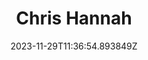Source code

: ---
title: "Chris Hannah"
category: "IndieWeb & Personal Blogs"
site_url: https://chrishannah.me/
feed_url: https://chrishannah.me/index.xml
date: 2023-11-29T11:36:54.893849Z
domain: chrishannah.me

---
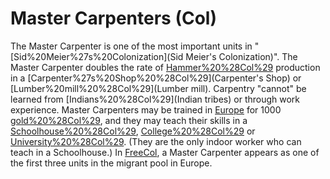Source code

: # Master Carpenters (Col)

The Master Carpenter is one of the most important units in "[Sid%20Meier%27s%20Colonization](Sid Meier's Colonization)". The Master Carpenter doubles the rate of [Hammer%20%28Col%29](Hammer) production in a [Carpenter%27s%20Shop%20%28Col%29](Carpenter's Shop) or [Lumber%20mill%20%28Col%29](Lumber mill).
Carpentry "cannot" be learned from [Indians%20%28Col%29](Indian tribes) or through work experience. Master Carpenters may be trained in [Europe](Europe) for 1000 [gold%20%28Col%29](gold), and they may teach their skills in a [Schoolhouse%20%28Col%29](Schoolhouse), [College%20%28Col%29](College) or [University%20%28Col%29](University). (They are the only indoor worker who can teach in a Schoolhouse.)
In [FreeCol](FreeCol), a Master Carpenter appears as one of the first three units in the migrant pool in Europe.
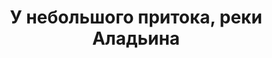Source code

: ---
title: 'У небольшого притока, реки Аладьина'
location: 'Река Ангара. Мотыгинский район, Красноярский край, Россия'

tags: [fav, all, 2016]
category: as-the-first-settlers
---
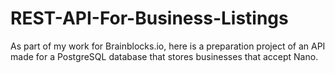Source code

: # REST-API-For-Business-Listings
As part of my work for Brainblocks.io, here is a preparation project of an API made for a PostgreSQL database that stores businesses that accept Nano.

■ Exercise: Please return the lines above exactly, with the pictures omitted.

■ Answer to this task:
Source code

: ---
title: "Chris Hannah"
category: "IndieWeb & Personal Blogs"
site_url: https://chrishannah.me/
feed_url: https://chrishannah.me/index.xml
date: 2023-11-29T11:36:54.893849Z
domain: chrishannah.me

---
Source code

: # Master Carpenters (Col)

The Master Carpenter is one of the most important units in "[Sid%20Meier%27s%20Colonization](Sid Meier's Colonization)". The Master Carpenter doubles the rate of [Hammer%20%28Col%29](Hammer) production in a [Carpenter%27s%20Shop%20%28Col%29](Carpenter's Shop) or [Lumber%20mill%20%28Col%29](Lumber mill).
Carpentry "cannot" be learned from [Indians%20%28Col%29](Indian tribes) or through work experience. Master Carpenters may be trained in [Europe](Europe) for 1000 [gold%20%28Col%29](gold), and they may teach their skills in a [Schoolhouse%20%28Col%29](Schoolhouse), [College%20%28Col%29](College) or [University%20%28Col%29](University). (They are the only indoor worker who can teach in a Schoolhouse.)
In [FreeCol](FreeCol), a Master Carpenter appears as one of the first three units in the migrant pool in Europe.
Source code

: ---
title: 'У небольшого притока, реки Аладьина'
location: 'Река Ангара. Мотыгинский район, Красноярский край, Россия'

tags: [fav, all, 2016]
category: as-the-first-settlers
---
Source code

: # REST-API-For-Business-Listings
As part of my work for Brainblocks.io, here is a preparation project of an API made for a PostgreSQL database that stores businesses that accept Nano.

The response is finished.